• **Work instruction**:
An unchanged copy of each entry below is needed; keep the pictures out of it.

··· Data records

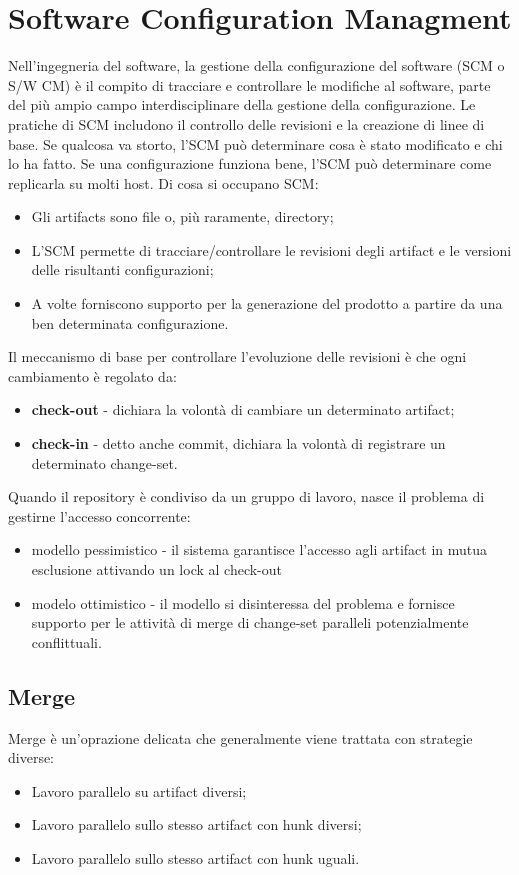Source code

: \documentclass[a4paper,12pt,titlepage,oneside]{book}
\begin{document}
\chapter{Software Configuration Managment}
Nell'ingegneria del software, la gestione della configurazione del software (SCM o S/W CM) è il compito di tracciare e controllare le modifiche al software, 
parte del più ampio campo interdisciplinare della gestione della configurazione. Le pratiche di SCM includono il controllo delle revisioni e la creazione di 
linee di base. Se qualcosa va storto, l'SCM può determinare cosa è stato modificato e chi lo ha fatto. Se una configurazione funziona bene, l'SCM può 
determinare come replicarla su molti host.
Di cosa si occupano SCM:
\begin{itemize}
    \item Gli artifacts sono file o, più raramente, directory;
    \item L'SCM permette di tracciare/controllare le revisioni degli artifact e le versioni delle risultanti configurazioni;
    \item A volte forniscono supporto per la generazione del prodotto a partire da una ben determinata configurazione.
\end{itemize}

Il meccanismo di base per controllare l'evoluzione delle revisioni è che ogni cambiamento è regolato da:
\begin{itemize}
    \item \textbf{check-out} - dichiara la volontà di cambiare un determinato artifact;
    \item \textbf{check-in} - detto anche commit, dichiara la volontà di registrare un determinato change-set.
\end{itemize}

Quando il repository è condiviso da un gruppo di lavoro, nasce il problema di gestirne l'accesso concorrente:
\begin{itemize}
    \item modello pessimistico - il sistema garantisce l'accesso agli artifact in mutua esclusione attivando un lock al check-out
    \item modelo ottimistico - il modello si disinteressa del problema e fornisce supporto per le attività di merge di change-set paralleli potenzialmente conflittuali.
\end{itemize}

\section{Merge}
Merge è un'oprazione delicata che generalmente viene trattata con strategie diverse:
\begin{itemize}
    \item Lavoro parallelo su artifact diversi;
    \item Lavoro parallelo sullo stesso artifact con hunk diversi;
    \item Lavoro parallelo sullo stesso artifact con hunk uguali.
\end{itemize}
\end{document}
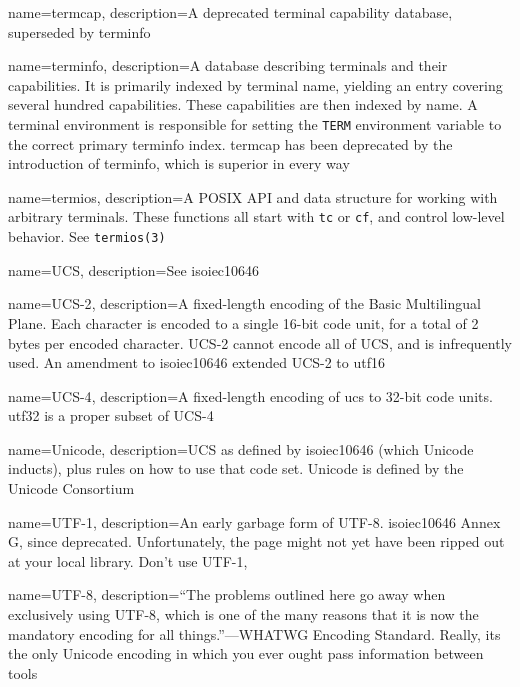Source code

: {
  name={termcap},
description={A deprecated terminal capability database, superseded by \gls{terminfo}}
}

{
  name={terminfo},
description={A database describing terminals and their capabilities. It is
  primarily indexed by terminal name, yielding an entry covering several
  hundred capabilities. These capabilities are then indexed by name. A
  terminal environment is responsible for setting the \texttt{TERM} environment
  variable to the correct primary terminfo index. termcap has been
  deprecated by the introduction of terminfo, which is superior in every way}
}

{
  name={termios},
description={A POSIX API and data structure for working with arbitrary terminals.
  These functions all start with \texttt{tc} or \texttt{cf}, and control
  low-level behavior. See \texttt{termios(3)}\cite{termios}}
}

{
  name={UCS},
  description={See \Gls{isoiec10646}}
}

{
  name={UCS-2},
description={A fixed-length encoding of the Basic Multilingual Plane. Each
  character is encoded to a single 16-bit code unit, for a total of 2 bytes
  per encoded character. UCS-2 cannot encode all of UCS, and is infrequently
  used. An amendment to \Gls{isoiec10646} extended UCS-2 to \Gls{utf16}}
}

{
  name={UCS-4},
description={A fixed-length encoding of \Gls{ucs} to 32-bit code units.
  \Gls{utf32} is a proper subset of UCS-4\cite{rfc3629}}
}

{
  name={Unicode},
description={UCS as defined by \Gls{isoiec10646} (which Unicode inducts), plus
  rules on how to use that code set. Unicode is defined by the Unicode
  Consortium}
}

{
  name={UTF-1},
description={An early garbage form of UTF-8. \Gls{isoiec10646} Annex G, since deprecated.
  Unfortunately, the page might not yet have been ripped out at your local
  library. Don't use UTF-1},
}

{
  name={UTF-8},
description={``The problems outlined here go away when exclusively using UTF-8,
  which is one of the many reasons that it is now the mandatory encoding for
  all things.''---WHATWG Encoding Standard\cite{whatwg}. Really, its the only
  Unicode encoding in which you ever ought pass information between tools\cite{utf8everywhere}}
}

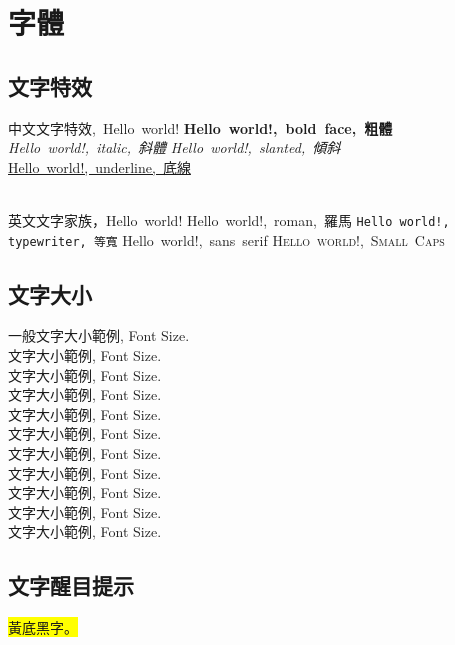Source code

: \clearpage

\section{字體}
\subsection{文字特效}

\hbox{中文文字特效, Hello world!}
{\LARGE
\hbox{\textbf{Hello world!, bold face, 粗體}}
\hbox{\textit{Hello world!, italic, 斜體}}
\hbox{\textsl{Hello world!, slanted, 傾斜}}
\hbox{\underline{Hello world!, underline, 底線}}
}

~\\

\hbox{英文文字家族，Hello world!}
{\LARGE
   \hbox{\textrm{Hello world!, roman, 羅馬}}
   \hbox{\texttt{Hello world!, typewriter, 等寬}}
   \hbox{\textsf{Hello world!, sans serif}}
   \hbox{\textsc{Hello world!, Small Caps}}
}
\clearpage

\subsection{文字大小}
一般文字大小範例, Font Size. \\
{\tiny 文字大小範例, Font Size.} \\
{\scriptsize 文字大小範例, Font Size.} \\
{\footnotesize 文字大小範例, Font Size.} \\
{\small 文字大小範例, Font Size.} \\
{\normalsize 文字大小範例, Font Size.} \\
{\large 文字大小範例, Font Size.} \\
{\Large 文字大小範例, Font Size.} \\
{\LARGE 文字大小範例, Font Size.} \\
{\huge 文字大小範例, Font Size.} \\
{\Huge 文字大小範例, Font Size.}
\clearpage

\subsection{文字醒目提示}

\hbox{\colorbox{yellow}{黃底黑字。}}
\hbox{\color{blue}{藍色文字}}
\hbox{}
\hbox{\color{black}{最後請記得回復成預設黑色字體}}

······

• **Written solution**:
Source code

: \documentclass[a4paper,12pt,titlepage,oneside]{book}
\begin{document}
\chapter{Software Configuration Managment}
Nell'ingegneria del software, la gestione della configurazione del software (SCM o S/W CM) è il compito di tracciare e controllare le modifiche al software, 
parte del più ampio campo interdisciplinare della gestione della configurazione. Le pratiche di SCM includono il controllo delle revisioni e la creazione di 
linee di base. Se qualcosa va storto, l'SCM può determinare cosa è stato modificato e chi lo ha fatto. Se una configurazione funziona bene, l'SCM può 
determinare come replicarla su molti host.
Di cosa si occupano SCM:
\begin{itemize}
    \item Gli artifacts sono file o, più raramente, directory;
    \item L'SCM permette di tracciare/controllare le revisioni degli artifact e le versioni delle risultanti configurazioni;
    \item A volte forniscono supporto per la generazione del prodotto a partire da una ben determinata configurazione.
\end{itemize}

Il meccanismo di base per controllare l'evoluzione delle revisioni è che ogni cambiamento è regolato da:
\begin{itemize}
    \item \textbf{check-out} - dichiara la volontà di cambiare un determinato artifact;
    \item \textbf{check-in} - detto anche commit, dichiara la volontà di registrare un determinato change-set.
\end{itemize}

Quando il repository è condiviso da un gruppo di lavoro, nasce il problema di gestirne l'accesso concorrente:
\begin{itemize}
    \item modello pessimistico - il sistema garantisce l'accesso agli artifact in mutua esclusione attivando un lock al check-out
    \item modelo ottimistico - il modello si disinteressa del problema e fornisce supporto per le attività di merge di change-set paralleli potenzialmente conflittuali.
\end{itemize}

\section{Merge}
Merge è un'oprazione delicata che generalmente viene trattata con strategie diverse:
\begin{itemize}
    \item Lavoro parallelo su artifact diversi;
    \item Lavoro parallelo sullo stesso artifact con hunk diversi;
    \item Lavoro parallelo sullo stesso artifact con hunk uguali.
\end{itemize}
\end{document}
Source code

: {
  name={termcap},
description={A deprecated terminal capability database, superseded by \gls{terminfo}}
}

{
  name={terminfo},
description={A database describing terminals and their capabilities. It is
  primarily indexed by terminal name, yielding an entry covering several
  hundred capabilities. These capabilities are then indexed by name. A
  terminal environment is responsible for setting the \texttt{TERM} environment
  variable to the correct primary terminfo index. termcap has been
  deprecated by the introduction of terminfo, which is superior in every way}
}

{
  name={termios},
description={A POSIX API and data structure for working with arbitrary terminals.
  These functions all start with \texttt{tc} or \texttt{cf}, and control
  low-level behavior. See \texttt{termios(3)}\cite{termios}}
}

{
  name={UCS},
  description={See \Gls{isoiec10646}}
}

{
  name={UCS-2},
description={A fixed-length encoding of the Basic Multilingual Plane. Each
  character is encoded to a single 16-bit code unit, for a total of 2 bytes
  per encoded character. UCS-2 cannot encode all of UCS, and is infrequently
  used. An amendment to \Gls{isoiec10646} extended UCS-2 to \Gls{utf16}}
}

{
  name={UCS-4},
description={A fixed-length encoding of \Gls{ucs} to 32-bit code units.
  \Gls{utf32} is a proper subset of UCS-4\cite{rfc3629}}
}

{
  name={Unicode},
description={UCS as defined by \Gls{isoiec10646} (which Unicode inducts), plus
  rules on how to use that code set. Unicode is defined by the Unicode
  Consortium}
}

{
  name={UTF-1},
description={An early garbage form of UTF-8. \Gls{isoiec10646} Annex G, since deprecated.
  Unfortunately, the page might not yet have been ripped out at your local
  library. Don't use UTF-1},
}

{
  name={UTF-8},
description={``The problems outlined here go away when exclusively using UTF-8,
  which is one of the many reasons that it is now the mandatory encoding for
  all things.''---WHATWG Encoding Standard\cite{whatwg}. Really, its the only
  Unicode encoding in which you ever ought pass information between tools\cite{utf8everywhere}}
}

Source code

: \clearpage

\section{字體}
\subsection{文字特效}

\hbox{中文文字特效, Hello world!}
{\LARGE
\hbox{\textbf{Hello world!, bold face, 粗體}}
\hbox{\textit{Hello world!, italic, 斜體}}
\hbox{\textsl{Hello world!, slanted, 傾斜}}
\hbox{\underline{Hello world!, underline, 底線}}
}

~\\

\hbox{英文文字家族，Hello world!}
{\LARGE
   \hbox{\textrm{Hello world!, roman, 羅馬}}
   \hbox{\texttt{Hello world!, typewriter, 等寬}}
   \hbox{\textsf{Hello world!, sans serif}}
   \hbox{\textsc{Hello world!, Small Caps}}
}
\clearpage

\subsection{文字大小}
一般文字大小範例, Font Size. \\
{\tiny 文字大小範例, Font Size.} \\
{\scriptsize 文字大小範例, Font Size.} \\
{\footnotesize 文字大小範例, Font Size.} \\
{\small 文字大小範例, Font Size.} \\
{\normalsize 文字大小範例, Font Size.} \\
{\large 文字大小範例, Font Size.} \\
{\Large 文字大小範例, Font Size.} \\
{\LARGE 文字大小範例, Font Size.} \\
{\huge 文字大小範例, Font Size.} \\
{\Huge 文字大小範例, Font Size.}
\clearpage

\subsection{文字醒目提示}

\hbox{\colorbox{yellow}{黃底黑字。}}
\hbox{\color{blue}{藍色文字}}
\hbox{}
\hbox{\color{black}{最後請記得回復成預設黑色字體}}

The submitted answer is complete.